-- Opening Marker --
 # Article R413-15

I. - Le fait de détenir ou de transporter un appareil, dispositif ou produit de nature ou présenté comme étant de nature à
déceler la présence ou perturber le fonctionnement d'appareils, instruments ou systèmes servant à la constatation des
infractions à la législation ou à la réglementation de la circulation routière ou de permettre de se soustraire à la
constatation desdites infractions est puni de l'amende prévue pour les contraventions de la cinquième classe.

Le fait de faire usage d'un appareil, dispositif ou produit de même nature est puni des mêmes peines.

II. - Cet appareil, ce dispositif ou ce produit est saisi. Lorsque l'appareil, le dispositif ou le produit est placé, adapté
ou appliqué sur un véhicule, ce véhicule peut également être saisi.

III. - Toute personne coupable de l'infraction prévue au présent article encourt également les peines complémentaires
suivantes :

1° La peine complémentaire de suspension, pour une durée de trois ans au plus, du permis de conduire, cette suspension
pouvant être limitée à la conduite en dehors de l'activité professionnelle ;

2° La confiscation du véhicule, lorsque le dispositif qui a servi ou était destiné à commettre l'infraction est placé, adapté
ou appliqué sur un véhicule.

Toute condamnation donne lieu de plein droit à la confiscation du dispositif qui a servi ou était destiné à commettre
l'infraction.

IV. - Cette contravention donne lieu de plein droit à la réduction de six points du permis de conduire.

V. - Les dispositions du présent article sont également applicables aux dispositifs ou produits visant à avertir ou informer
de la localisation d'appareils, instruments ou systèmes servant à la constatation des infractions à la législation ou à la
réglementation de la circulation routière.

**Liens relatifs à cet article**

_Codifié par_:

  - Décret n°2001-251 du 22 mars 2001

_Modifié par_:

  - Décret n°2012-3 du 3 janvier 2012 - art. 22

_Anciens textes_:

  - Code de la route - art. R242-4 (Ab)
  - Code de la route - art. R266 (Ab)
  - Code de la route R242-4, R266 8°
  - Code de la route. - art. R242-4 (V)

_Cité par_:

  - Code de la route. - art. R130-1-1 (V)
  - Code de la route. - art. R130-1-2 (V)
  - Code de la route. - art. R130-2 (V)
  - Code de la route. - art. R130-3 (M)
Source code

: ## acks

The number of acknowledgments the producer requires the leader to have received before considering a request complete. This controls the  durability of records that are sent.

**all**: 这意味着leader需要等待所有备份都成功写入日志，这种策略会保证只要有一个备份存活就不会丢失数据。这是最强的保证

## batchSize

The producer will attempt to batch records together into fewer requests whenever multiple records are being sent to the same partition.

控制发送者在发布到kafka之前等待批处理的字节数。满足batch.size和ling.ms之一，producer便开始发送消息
-- Closing Marker --
● Your task: Report how many lines in the listing above hold the string "nature", giving the number and no other words.

● Answer to this problem: 2